(EXTRACTED DATA)
- - - - -

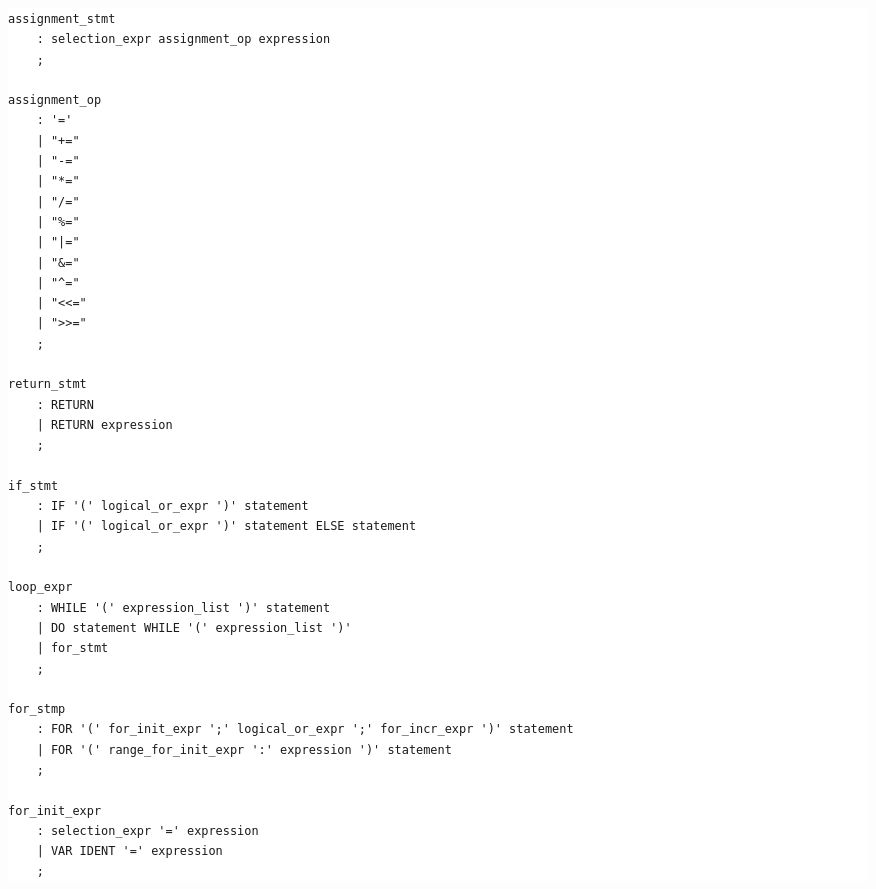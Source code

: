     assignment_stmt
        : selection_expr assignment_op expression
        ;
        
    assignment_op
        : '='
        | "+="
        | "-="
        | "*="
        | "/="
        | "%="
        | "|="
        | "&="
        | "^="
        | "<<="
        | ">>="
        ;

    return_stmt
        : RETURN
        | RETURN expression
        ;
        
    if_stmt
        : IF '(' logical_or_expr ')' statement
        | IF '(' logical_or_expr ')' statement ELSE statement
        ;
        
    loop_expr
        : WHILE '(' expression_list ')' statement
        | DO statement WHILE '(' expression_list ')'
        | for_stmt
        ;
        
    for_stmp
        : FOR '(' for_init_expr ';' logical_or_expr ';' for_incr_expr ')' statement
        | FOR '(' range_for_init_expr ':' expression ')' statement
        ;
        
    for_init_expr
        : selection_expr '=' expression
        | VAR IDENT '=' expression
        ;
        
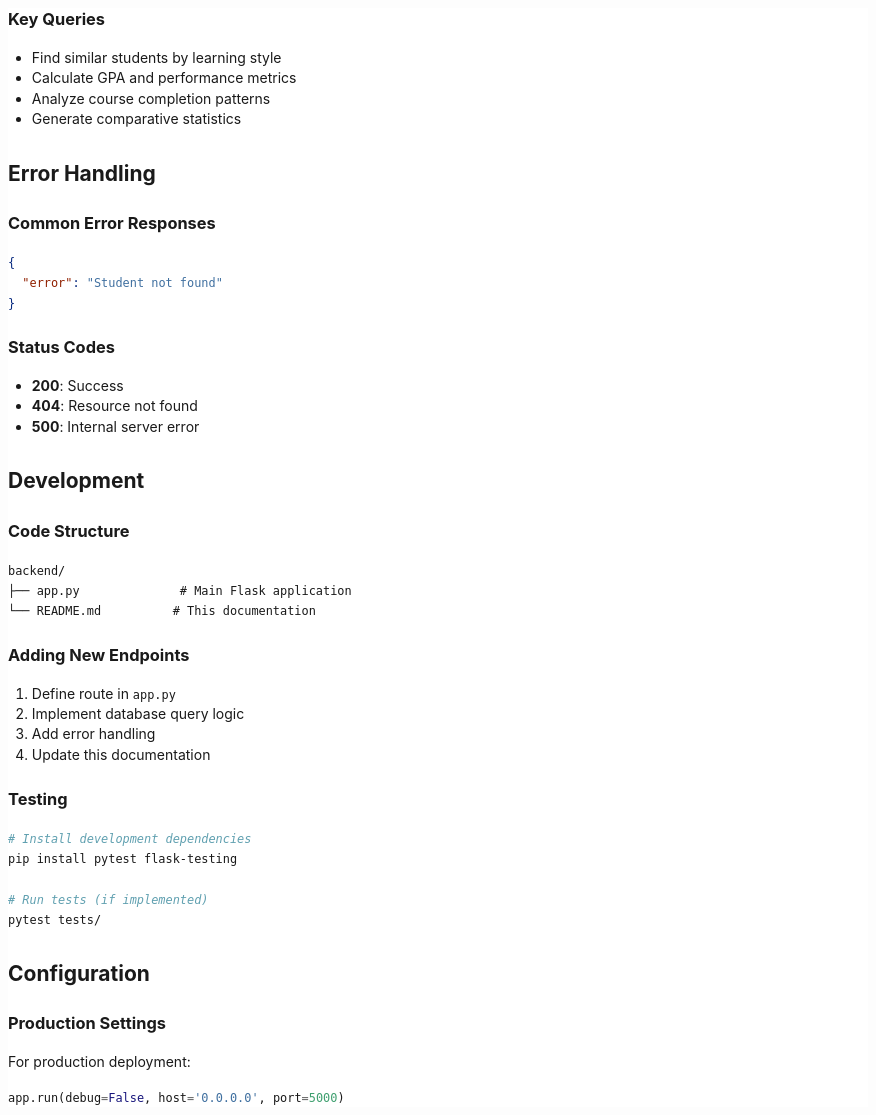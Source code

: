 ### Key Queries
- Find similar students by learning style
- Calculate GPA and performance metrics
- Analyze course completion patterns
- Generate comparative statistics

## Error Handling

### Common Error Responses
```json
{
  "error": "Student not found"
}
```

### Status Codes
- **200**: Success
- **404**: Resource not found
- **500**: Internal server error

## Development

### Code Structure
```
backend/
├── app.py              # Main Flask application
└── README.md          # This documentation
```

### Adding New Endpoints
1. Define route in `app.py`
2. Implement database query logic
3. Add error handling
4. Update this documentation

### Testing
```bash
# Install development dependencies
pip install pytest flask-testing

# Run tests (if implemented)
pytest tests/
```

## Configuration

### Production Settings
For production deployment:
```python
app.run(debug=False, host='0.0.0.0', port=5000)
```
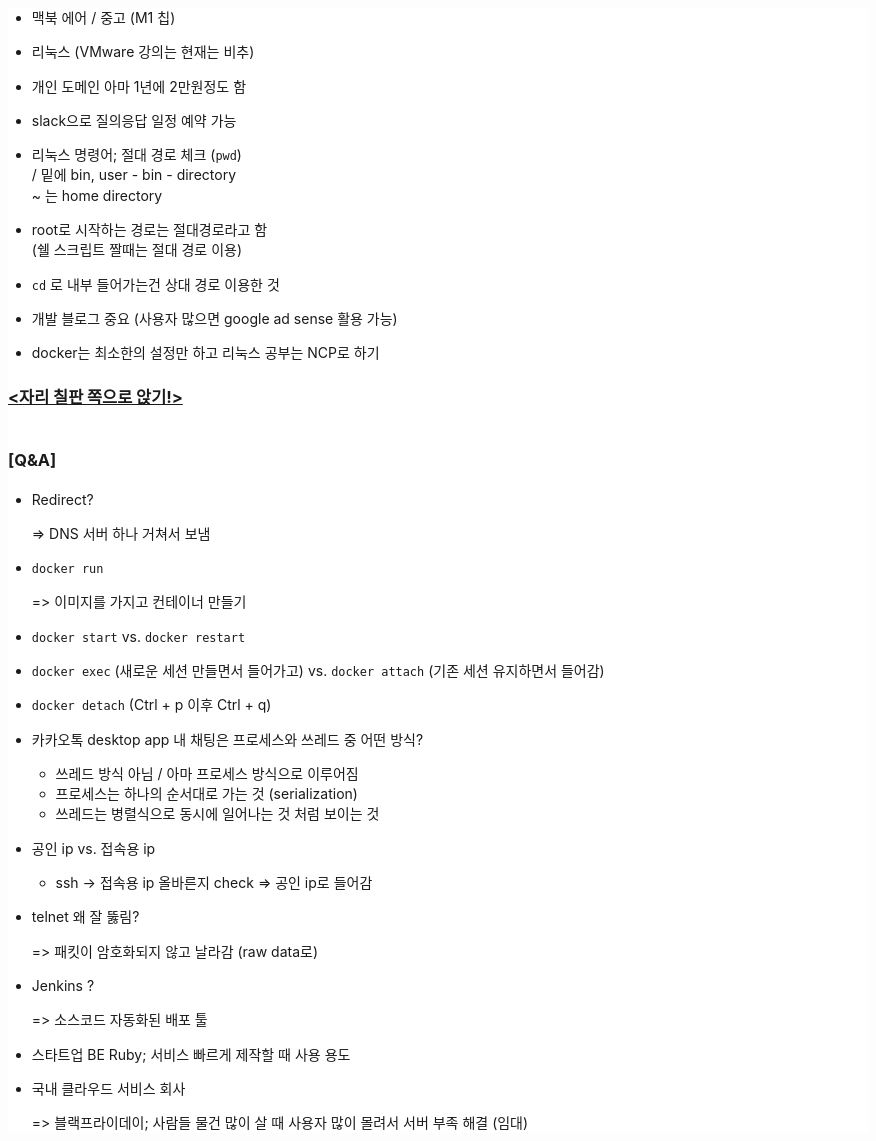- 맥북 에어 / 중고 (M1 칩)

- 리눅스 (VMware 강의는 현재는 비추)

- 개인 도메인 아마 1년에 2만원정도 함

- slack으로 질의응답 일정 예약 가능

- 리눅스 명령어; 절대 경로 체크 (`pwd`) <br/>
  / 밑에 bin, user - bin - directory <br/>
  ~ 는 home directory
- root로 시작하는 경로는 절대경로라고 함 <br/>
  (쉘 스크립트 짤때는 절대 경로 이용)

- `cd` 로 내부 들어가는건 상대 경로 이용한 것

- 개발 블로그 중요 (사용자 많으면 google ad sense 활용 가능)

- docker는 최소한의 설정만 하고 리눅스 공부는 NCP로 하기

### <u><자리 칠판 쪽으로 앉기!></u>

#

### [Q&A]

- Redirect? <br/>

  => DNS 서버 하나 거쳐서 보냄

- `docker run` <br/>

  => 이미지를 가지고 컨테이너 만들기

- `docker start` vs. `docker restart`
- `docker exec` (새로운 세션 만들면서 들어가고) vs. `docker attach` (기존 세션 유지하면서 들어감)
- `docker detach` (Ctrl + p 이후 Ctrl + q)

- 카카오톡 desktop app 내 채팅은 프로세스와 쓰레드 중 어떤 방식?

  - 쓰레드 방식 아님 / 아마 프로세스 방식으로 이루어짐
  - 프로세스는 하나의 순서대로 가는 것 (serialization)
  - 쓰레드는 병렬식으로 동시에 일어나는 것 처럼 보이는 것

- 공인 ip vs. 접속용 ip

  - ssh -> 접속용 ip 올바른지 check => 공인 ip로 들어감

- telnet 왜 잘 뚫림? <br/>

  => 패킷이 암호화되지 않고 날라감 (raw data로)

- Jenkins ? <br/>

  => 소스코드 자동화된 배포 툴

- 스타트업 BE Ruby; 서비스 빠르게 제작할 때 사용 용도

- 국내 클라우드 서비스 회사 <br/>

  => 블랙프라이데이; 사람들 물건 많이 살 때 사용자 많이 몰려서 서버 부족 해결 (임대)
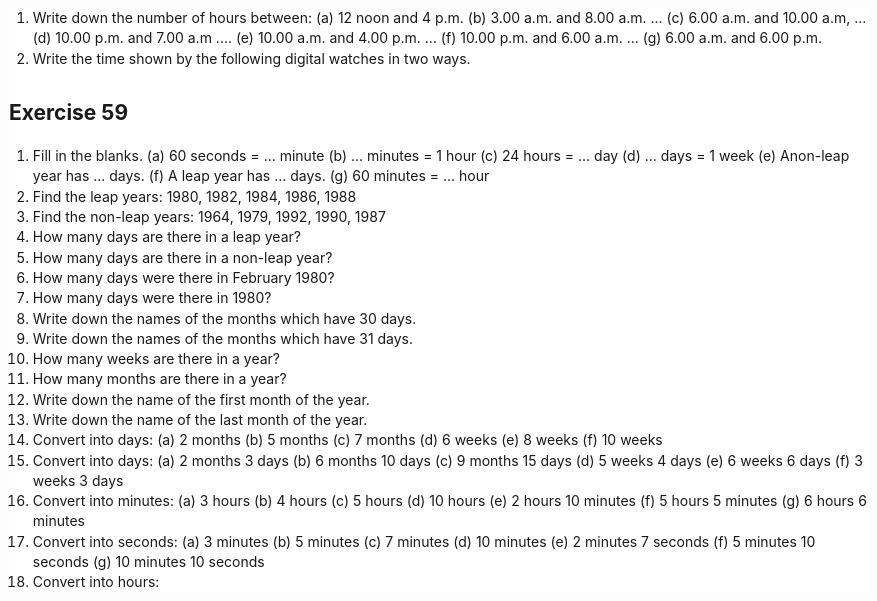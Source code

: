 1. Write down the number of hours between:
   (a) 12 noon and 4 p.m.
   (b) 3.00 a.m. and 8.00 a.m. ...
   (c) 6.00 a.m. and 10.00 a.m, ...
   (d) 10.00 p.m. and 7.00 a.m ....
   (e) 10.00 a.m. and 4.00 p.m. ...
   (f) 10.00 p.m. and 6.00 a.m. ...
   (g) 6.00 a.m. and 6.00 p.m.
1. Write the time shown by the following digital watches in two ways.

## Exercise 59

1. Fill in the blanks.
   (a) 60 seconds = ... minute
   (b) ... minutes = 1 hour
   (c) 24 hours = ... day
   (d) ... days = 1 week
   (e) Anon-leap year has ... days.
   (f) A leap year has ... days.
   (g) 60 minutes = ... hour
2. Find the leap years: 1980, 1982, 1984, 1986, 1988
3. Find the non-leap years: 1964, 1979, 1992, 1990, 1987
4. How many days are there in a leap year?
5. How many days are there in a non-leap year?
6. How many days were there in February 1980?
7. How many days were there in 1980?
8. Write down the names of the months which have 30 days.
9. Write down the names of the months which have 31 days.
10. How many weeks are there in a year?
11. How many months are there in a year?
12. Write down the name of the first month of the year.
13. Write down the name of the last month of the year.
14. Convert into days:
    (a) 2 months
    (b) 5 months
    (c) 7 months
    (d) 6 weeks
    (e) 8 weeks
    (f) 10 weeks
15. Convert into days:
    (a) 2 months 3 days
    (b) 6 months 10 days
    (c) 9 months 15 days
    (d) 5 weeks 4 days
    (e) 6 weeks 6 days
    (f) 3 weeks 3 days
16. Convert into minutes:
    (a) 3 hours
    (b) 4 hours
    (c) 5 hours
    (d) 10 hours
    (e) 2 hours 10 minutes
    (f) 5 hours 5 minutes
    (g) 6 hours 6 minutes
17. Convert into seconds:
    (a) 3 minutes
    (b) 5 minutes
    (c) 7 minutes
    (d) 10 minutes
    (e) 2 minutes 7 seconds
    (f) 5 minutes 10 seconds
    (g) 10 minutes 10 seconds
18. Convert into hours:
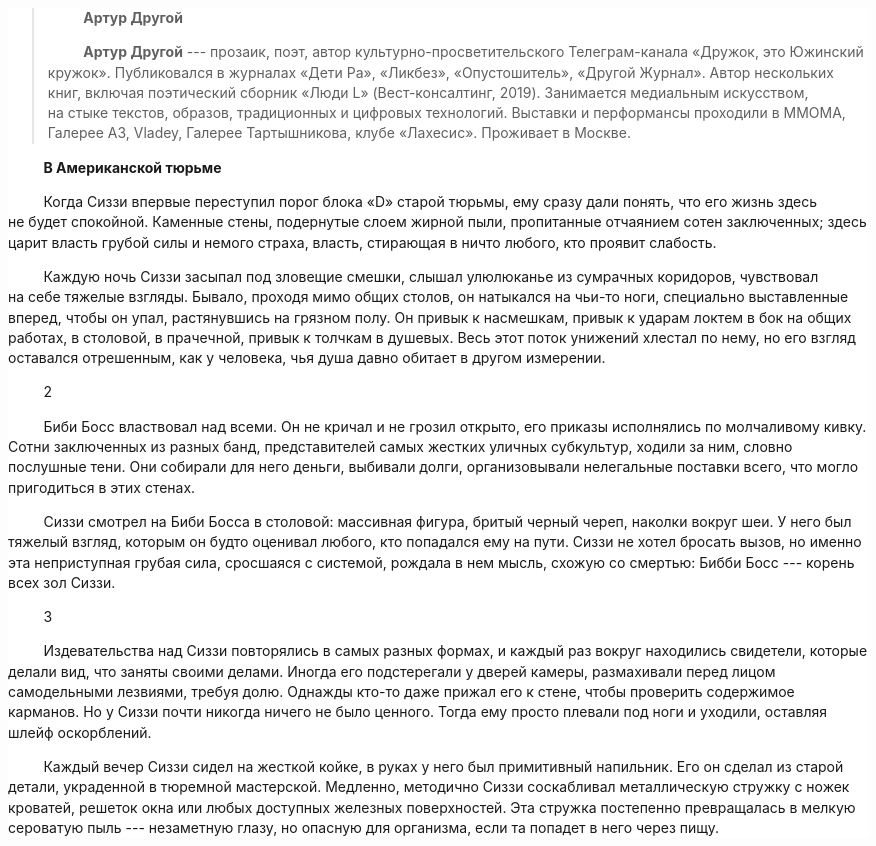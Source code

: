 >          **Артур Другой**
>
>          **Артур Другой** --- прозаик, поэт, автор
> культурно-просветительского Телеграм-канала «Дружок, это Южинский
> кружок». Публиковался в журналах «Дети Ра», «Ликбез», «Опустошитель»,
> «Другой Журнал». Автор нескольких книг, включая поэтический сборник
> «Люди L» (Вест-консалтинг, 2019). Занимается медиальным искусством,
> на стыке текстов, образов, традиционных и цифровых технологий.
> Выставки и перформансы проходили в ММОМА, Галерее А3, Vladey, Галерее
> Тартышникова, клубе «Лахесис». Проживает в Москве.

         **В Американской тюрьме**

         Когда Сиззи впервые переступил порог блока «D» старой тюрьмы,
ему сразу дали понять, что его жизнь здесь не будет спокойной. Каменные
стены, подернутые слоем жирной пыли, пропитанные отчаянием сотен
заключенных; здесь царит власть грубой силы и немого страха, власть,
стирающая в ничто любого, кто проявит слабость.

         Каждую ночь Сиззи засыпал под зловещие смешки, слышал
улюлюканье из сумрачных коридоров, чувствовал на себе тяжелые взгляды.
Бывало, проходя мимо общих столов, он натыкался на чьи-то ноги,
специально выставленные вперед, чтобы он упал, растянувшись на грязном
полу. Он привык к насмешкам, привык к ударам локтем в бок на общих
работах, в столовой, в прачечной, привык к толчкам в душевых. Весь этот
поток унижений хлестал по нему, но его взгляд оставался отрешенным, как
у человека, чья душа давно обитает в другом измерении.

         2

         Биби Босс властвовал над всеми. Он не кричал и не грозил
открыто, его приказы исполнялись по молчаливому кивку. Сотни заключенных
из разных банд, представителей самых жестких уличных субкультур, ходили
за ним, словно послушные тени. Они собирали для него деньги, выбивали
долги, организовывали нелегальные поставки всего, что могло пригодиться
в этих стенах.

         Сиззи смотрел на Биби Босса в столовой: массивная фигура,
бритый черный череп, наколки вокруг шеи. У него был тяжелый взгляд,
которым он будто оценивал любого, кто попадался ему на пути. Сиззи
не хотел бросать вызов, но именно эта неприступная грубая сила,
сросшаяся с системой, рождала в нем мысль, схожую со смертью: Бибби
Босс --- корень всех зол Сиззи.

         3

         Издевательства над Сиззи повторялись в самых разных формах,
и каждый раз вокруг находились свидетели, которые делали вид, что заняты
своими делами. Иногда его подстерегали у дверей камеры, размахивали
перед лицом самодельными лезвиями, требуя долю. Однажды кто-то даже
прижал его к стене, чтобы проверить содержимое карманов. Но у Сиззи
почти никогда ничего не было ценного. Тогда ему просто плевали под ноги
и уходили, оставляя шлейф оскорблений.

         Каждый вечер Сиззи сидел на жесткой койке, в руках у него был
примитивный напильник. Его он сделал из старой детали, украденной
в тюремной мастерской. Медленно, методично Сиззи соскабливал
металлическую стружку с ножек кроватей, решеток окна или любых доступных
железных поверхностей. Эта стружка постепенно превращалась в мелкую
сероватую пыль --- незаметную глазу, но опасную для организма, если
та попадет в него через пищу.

- - - - -

(DESCRIPTION OF THE TASK)
Transcribe the listing above exactly, but only from the line with "날라감 (raw data로)" through the line with "(d) 10.00 p.m. and 7.00 a.m ....". Include both of those lines and omit the pictures.

(WRITTEN ANSWER)
  => 패킷이 암호화되지 않고 날라감 (raw data로)

- Jenkins ? <br/>

  => 소스코드 자동화된 배포 툴

- 스타트업 BE Ruby; 서비스 빠르게 제작할 때 사용 용도

- 국내 클라우드 서비스 회사 <br/>

  => 블랙프라이데이; 사람들 물건 많이 살 때 사용자 많이 몰려서 서버 부족 해결 (임대)
Source code

: 1. Write down the number of hours between:
   (a) 12 noon and 4 p.m.
   (b) 3.00 a.m. and 8.00 a.m. ...
   (c) 6.00 a.m. and 10.00 a.m, ...
   (d) 10.00 p.m. and 7.00 a.m ....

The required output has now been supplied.